One of my key priority has been improving our execution capability, leveraging my experience and the exceptional talent we have to implement changes throughout the organization. For me, it is crucial that we focus on the consistency and quality of our output to deliver the high standard that our customer and ultra-luxury position demand. What we have done. We have established a measure to address short-term issues, such as the supply chain disruptions, DBX707 derivative, as well as more structural changes to support future product launches, focus on innovation, quality, and overall efficiency. We have also implemented new ways of working to enhance our operational capabilities, all aligned to enhance our productivity and the delivery of our growth ambition. This has included a new cross-functional structure for the engineering organization to enhance the development of our next generation of high-performance vehicle and expanding our in-house engineering capability.
This is focused on areas such as Software & Electronics Technology , Infotainment, e-powertrain, as well as Product & Component Development . Over the course of the year, we renewed our commitment to making Aston Martin a great place to work, with a focus on fostering a spirit of collaboration. This is something I am personally involved in, and I believe will be key to our future success. Granted by the principle that no one builds an Aston Martin on their own, we introduced a new set of company values, and I am very encouraged of the engagement and the energy this has already sparked. In closing, we enter our one hundred and tenth anniversary year ready to write a new chapter in our proud history.

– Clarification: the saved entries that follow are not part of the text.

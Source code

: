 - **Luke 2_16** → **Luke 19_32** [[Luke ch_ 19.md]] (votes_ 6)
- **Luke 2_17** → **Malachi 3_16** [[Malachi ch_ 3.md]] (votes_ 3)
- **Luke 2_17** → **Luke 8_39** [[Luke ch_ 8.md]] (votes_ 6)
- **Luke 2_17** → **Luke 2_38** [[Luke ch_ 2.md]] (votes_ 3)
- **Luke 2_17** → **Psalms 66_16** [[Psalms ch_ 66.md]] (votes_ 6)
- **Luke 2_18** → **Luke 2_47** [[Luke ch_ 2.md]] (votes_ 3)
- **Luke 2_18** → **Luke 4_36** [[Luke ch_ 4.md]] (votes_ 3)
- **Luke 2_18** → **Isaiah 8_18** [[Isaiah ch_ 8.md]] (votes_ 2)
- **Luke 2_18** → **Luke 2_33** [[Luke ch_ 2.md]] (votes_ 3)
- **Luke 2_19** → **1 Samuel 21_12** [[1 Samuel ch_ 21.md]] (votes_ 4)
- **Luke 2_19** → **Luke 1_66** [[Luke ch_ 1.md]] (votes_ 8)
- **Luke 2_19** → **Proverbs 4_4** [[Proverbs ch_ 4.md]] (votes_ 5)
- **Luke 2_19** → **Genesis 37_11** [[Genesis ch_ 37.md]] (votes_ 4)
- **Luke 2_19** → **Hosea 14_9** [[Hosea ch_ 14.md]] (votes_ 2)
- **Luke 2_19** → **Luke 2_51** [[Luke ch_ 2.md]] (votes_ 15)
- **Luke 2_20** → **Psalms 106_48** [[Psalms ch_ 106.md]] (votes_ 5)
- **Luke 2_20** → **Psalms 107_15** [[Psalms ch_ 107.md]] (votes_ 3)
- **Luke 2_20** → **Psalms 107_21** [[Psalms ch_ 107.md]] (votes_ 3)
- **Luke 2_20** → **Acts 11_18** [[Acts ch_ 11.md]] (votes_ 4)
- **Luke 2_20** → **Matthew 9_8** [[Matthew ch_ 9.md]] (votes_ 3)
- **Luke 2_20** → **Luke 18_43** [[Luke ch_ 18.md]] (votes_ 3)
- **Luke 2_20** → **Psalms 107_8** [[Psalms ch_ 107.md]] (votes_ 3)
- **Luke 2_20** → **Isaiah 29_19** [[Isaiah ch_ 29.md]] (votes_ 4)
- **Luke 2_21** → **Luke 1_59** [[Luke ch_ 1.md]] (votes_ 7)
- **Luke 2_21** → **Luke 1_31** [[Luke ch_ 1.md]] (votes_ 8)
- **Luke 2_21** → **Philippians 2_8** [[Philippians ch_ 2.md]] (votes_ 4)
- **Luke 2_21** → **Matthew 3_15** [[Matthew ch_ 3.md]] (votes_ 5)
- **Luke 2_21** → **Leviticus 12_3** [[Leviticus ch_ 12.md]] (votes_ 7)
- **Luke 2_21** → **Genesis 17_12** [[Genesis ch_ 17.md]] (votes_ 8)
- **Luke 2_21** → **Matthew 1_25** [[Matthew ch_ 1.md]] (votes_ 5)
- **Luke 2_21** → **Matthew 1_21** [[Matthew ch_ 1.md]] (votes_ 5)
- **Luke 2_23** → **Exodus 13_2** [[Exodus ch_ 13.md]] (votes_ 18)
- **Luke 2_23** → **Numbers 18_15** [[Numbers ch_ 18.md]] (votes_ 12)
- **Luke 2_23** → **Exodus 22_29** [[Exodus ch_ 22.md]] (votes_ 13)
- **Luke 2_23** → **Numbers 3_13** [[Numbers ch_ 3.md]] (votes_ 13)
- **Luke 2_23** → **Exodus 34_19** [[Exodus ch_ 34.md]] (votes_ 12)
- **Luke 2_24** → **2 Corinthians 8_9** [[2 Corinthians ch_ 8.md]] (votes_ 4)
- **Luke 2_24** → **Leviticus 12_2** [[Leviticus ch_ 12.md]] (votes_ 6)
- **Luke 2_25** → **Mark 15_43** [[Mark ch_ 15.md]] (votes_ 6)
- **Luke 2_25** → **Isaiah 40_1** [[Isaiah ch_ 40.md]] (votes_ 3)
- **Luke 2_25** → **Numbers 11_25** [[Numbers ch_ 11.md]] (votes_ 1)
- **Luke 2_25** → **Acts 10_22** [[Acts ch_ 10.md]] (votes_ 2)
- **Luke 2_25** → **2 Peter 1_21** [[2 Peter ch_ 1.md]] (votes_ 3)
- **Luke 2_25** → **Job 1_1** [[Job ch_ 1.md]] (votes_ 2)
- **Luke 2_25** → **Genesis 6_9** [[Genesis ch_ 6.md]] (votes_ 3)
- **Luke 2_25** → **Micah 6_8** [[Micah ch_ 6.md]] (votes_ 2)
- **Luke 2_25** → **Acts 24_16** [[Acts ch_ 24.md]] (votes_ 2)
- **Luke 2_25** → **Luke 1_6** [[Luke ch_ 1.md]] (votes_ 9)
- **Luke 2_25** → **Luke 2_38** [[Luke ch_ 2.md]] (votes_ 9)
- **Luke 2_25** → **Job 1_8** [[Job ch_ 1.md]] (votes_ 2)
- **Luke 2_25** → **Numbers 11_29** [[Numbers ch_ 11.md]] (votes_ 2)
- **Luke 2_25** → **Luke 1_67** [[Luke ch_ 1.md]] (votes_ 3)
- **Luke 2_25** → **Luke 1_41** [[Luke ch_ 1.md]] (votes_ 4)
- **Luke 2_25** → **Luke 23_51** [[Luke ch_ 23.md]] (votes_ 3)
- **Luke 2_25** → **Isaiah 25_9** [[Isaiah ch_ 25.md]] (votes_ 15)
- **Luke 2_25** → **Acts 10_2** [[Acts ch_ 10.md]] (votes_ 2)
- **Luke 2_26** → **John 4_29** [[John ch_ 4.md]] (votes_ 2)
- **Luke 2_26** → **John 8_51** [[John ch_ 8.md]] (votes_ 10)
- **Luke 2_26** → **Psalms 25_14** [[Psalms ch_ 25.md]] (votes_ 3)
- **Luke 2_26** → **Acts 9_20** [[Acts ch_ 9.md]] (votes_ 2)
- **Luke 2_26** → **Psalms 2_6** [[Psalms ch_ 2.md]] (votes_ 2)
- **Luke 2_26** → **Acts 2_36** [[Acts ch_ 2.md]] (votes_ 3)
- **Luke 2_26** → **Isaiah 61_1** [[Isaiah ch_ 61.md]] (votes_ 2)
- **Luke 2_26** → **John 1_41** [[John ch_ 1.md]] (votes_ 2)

By continuing to focus on the consistency of execution of our strategy, this will allow us to leverage the incredible pipeline of products, our iconic brand, and our market opportunity, which will support the delivery of our target. I have great confidence in Aston Martin delivering on this potential, and I look forward to updating you on our progress and sharing more details at Capital Markets Day to hold this in the summer. Thank you.